Officials from Reuters could not be reached for comment.
Following the late payment and other difficulties in renegotiating the contract subsequently, FaceTime filed suit against Reuters in May.
“While we are pleased that FaceTime’s intellectual property rights are protected, we are concerned about Reuters’ timetable for installing replacement technology in light of its representations to the court as to its ability to provide adequate compliance protection for its customers,” said Kailash Ambwani, FaceTime’s president and CEO.
“Reuters is choosing to potentially put its customers in jeopardy of not having adequate compliance capabilities,” Ambwani added on his blog.
‘The Power of IP’
“This case amply illustrates the power of intellectual property and the potential for disruption,” technology attorney Raymond Van Dyke told the E-Commerce Times.

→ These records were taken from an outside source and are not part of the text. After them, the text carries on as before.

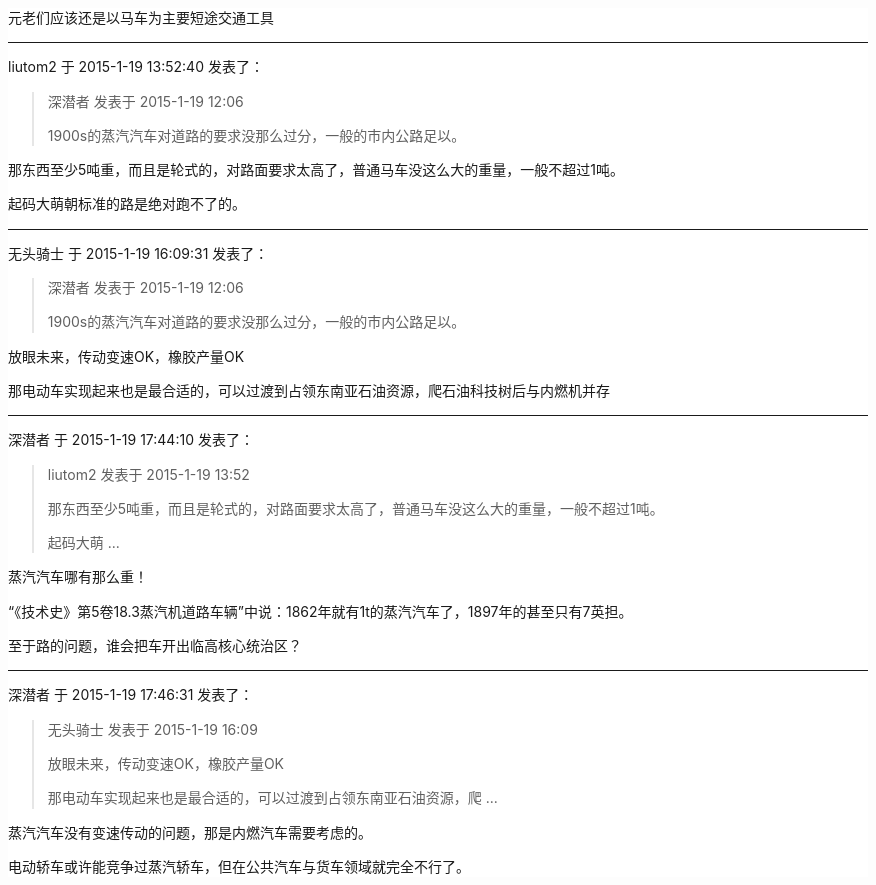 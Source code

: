 元老们应该还是以马车为主要短途交通工具

---------

liutom2 于 2015-1-19 13:52:40 发表了：

> 深潜者 发表于 2015-1-19 12:06
> 
> 1900s的蒸汽汽车对道路的要求没那么过分，一般的市内公路足以。



那东西至少5吨重，而且是轮式的，对路面要求太高了，普通马车没这么大的重量，一般不超过1吨。

起码大萌朝标准的路是绝对跑不了的。

---------

无头骑士 于 2015-1-19 16:09:31 发表了：

> 深潜者 发表于 2015-1-19 12:06
> 
> 1900s的蒸汽汽车对道路的要求没那么过分，一般的市内公路足以。



放眼未来，传动变速OK，橡胶产量OK

那电动车实现起来也是最合适的，可以过渡到占领东南亚石油资源，爬石油科技树后与内燃机并存

---------

深潜者 于 2015-1-19 17:44:10 发表了：

> liutom2 发表于 2015-1-19 13:52
> 
> 那东西至少5吨重，而且是轮式的，对路面要求太高了，普通马车没这么大的重量，一般不超过1吨。
> 
> 起码大萌 ...



蒸汽汽车哪有那么重！

“《技术史》第5卷18.3蒸汽机道路车辆”中说：1862年就有1t的蒸汽汽车了，1897年的甚至只有7英担。

至于路的问题，谁会把车开出临高核心统治区？

---------

深潜者 于 2015-1-19 17:46:31 发表了：

> 无头骑士 发表于 2015-1-19 16:09
> 
> 放眼未来，传动变速OK，橡胶产量OK
> 
> 那电动车实现起来也是最合适的，可以过渡到占领东南亚石油资源，爬 ...



蒸汽汽车没有变速传动的问题，那是内燃汽车需要考虑的。

电动轿车或许能竞争过蒸汽轿车，但在公共汽车与货车领域就完全不行了。

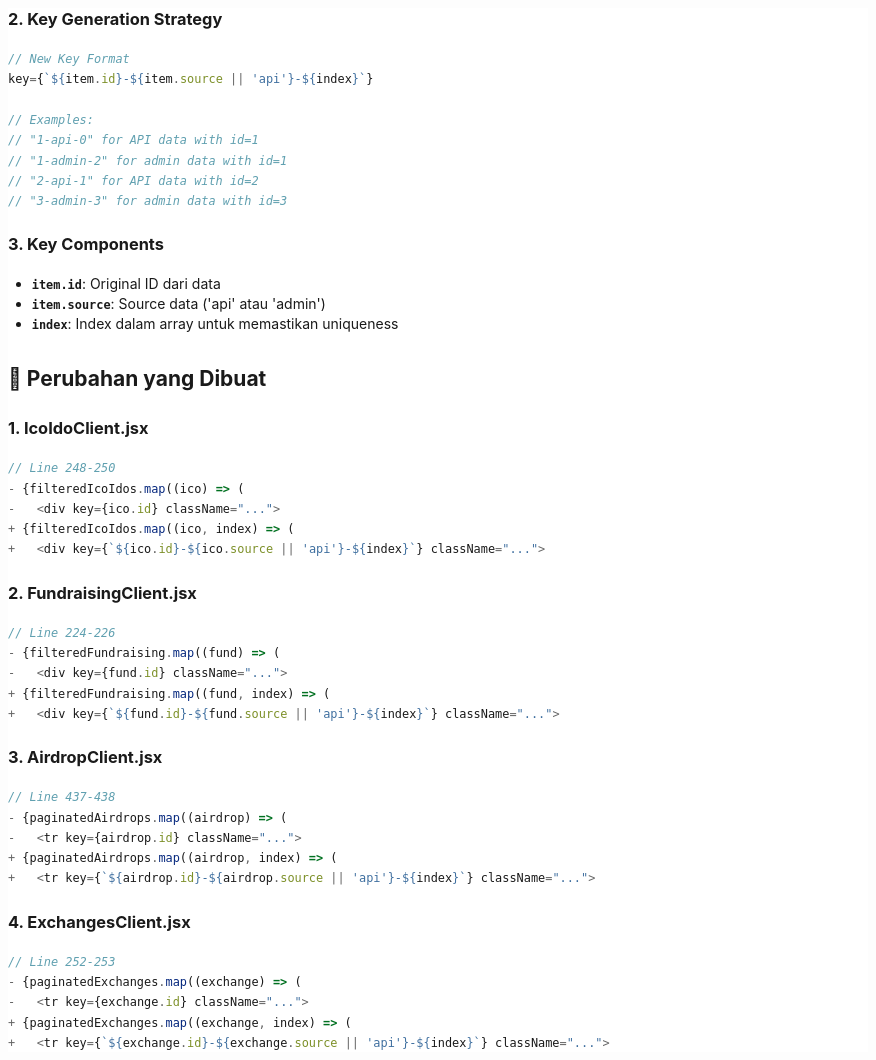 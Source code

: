 ### **2. Key Generation Strategy**
```javascript
// New Key Format
key={`${item.id}-${item.source || 'api'}-${index}`}

// Examples:
// "1-api-0" for API data with id=1
// "1-admin-2" for admin data with id=1
// "2-api-1" for API data with id=2
// "3-admin-3" for admin data with id=3
```

### **3. Key Components**
- **`item.id`**: Original ID dari data
- **`item.source`**: Source data ('api' atau 'admin')
- **`index`**: Index dalam array untuk memastikan uniqueness

## 🚀 **Perubahan yang Dibuat**

### **1. IcoIdoClient.jsx**
```javascript
// Line 248-250
- {filteredIcoIdos.map((ico) => (
-   <div key={ico.id} className="...">
+ {filteredIcoIdos.map((ico, index) => (
+   <div key={`${ico.id}-${ico.source || 'api'}-${index}`} className="...">
```

### **2. FundraisingClient.jsx**
```javascript
// Line 224-226
- {filteredFundraising.map((fund) => (
-   <div key={fund.id} className="...">
+ {filteredFundraising.map((fund, index) => (
+   <div key={`${fund.id}-${fund.source || 'api'}-${index}`} className="...">
```

### **3. AirdropClient.jsx**
```javascript
// Line 437-438
- {paginatedAirdrops.map((airdrop) => (
-   <tr key={airdrop.id} className="...">
+ {paginatedAirdrops.map((airdrop, index) => (
+   <tr key={`${airdrop.id}-${airdrop.source || 'api'}-${index}`} className="...">
```

### **4. ExchangesClient.jsx**
```javascript
// Line 252-253
- {paginatedExchanges.map((exchange) => (
-   <tr key={exchange.id} className="...">
+ {paginatedExchanges.map((exchange, index) => (
+   <tr key={`${exchange.id}-${exchange.source || 'api'}-${index}`} className="...">
```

“Companies endeavor to obtain protection on their R&D (research and development), and must, at times, enforce those protections,” Van Dyke explained. “Since one of the protections under copyright is controlling the use of the software, along with other distinct rights on copying, distributing and other actions, an injunction can be obtained against unauthorized usage. The effect, of course, is disruption on companies not able to work around the technology.”
Indeed, while FaceTime’s Ambwani is pessimistic about Reuters’ ability to come up with an alternate technology on a reasonable timetable, Van Dyke said it probably won’t come to that.
“It is likely that the parties will reach an accommodation to forestall the disruption,” he predicted.
A report in the Wall Street Journal‘s Business Technology blog, meanwhile, asserts that Reuters already has another vendor’s compliance technology in place and ready to be operational by Thursday. So, it’s possible any potential disruption will be forestalled altogether.
Either way, the case is a good lesson in the importance of carefully managing contracts, Goldman told the E-Commerce Times.
“This is the textbook stuff we try to teach in class,” said Goldman, who teaches classes in contract drafting. “You can draft a perfectly great contract, but then mess it up in ways that can’t be fixed after the fact.”
Many lawyers, “even really sophisticated deal lawyers, sometimes don’t think about the implementation end of things,” he added. “Solving a client’s problem has a cradle-to-grave requirement. If you want to avoid liability, you’ve got to think about the full aspects of what clients do with their contracts.”